Behind the Scenes
In phase two of the project “Using Photospheres to Contextualize Traditional Inuit Place Names” researchers travelled to Arvia’juaq National Historic Site. They used drones and pole-mounted digital SLR cameras to capture immersive panoramic images of the site’s many cultural and natural features that are of great significance to the Paatlirmiut Inuit. Elders and local experts from the community of Arviat were involved, and together with the researchers they followed the trail that runs the length of the island, capturing high resolution photospheres as well as videos of the Elders and local experts speaking about the cultural features on the island and the oral history to which these features are tied.

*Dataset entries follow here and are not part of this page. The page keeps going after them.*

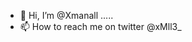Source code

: - 👋 Hi, I’m @Xmanall .....
- 📫 How to reach me on twitter @xMll3_

<!---
Xmanall/Xmanall is a ✨ special ✨ repository because its `README.md` (this file) appears on your GitHub profile.
You can click the Preview link to take a look at your changes.
--->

With the goal of creating an accessible and interactive method of outreach for the Arvia’juaq National Historic Site, these photographs and videos were turned into an online virtual tour of the Arvia’juaq National Historic Site.
This tour includes information on archaeological features, as well as cultural features and oral history. The objective is to develop methods to digitally document Polar heritage in both its tangible form, such as artifacts at this archaeological site, and intangible form, as in indigenous forms of traditional knowledge, oral histories, songs, and stories.

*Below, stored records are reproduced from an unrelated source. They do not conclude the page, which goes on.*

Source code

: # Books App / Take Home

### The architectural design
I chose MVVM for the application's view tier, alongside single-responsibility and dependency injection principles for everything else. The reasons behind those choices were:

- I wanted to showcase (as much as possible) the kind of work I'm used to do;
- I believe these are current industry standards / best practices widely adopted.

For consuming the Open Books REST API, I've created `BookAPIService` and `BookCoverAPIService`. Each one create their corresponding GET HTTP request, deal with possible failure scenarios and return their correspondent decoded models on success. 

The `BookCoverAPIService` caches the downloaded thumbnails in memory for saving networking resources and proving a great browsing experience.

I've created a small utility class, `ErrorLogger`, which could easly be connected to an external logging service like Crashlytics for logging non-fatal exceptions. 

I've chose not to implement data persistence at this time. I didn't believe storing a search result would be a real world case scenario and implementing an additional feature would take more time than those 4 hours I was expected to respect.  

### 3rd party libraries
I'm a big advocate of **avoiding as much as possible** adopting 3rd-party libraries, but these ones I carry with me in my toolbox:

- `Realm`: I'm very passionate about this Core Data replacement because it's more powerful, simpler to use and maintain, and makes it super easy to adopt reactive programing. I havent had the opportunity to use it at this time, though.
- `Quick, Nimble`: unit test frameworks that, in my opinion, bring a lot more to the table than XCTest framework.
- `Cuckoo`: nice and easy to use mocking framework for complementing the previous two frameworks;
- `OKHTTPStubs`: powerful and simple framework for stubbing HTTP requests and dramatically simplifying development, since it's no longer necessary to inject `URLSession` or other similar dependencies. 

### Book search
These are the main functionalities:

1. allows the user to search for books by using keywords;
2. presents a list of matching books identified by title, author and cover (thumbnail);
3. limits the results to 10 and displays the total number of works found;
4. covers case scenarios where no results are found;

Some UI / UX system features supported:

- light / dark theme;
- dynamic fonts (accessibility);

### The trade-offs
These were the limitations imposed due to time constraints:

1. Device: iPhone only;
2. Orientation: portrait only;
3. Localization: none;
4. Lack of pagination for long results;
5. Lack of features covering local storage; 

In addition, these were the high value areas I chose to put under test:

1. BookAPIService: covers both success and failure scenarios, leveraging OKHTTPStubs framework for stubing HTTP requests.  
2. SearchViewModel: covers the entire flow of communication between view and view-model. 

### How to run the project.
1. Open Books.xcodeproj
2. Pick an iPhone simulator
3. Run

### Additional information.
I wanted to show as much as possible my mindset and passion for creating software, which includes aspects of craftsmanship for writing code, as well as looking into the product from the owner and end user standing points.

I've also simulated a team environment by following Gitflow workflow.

This project will serve as part of the well-conceived outreach needed for the Arvia’juaq National Historic Site, and will also act as a proof of concept for other archaeological sites or sites of national significance which may be too remote for most people to visit.
In August of 2016 travel to Arviat was undertaken to conduct consultation with key stakeholders in the community. The Arvia’juaq virtual tour and website content needed to be checked by these community experts for accuracy. Furthermore, it was necessary to test the tour’s compatibility with the technological challenges of the Arctic, such as limited internet availability.
The project wished for the icons in the tour to have more of a local style than the generic clip-art style icons used initially. A visit to Qitiqliq Middle School was conducted and a presentation about the Arvia’juaq virtual tour was made to the Grade 8b class. After the presentation, the students were asked to draw new, more Arviat-appropriate icons for the tour. A large number of drawings were of high enough quality that it was later possible to replace all of the icons in the tour with ones drawn by youth in Arviat.